Houve esforço renovado de Gilmar Mendes e Ricardo Lewandowski, dois ‘abnegados’ ministros da Segunda Turma do STF, mas Lula da Silva continua preso na Superintendência da Polícia Federal de Curitiba.

Impetrado pela banca de defesa do ex-presidente da República, o habeas corpus aguarda definição da agenda do Supremo a partir de agosto. Até lá, o Judiciário está em recesso rotineiro do meio de ano.

Solicitado em novembro de 2018, o pedido de HC foi negado por Cármen Lúcia – agora, presidente da Segunda Turma – e Edson Fachin. Faltam os votos de Mendes, Lewandowski e Celso de Mello.

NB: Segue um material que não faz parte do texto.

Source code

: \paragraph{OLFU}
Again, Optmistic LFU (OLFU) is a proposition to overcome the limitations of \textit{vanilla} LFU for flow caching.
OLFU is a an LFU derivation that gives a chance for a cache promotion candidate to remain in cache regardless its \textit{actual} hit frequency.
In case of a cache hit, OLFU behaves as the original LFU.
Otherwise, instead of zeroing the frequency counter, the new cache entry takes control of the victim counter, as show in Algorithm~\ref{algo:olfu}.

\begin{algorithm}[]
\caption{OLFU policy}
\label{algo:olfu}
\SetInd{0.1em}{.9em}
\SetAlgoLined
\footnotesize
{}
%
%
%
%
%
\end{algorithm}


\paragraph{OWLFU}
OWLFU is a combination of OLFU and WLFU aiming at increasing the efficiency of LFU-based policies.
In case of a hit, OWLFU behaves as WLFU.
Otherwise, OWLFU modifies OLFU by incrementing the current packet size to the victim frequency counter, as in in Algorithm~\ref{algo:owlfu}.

O pronunciamento de Mello, decano do Supremo Tribunal Federal, é fundamental. Indicado na presidência José Sarney, o paulista chegou à Corte dia 17 de agosto do ano 1989.

Entende-se como definidos, sim, os pronunciamentos de Gilmar Mendes e Ricardo Lewandowski a favor do acusado de corrupção passiva e lavagem de dinheiro.

Foi Fernando Henrique Cardoso quem indicou Mendes ao Senado, Casa da confirmação, em 2002. Quatro anos depois, Lula encaminhou Lewandowski.

Pós-escrito: o Caso Lula pode ir para o pleno da Suprema Corte.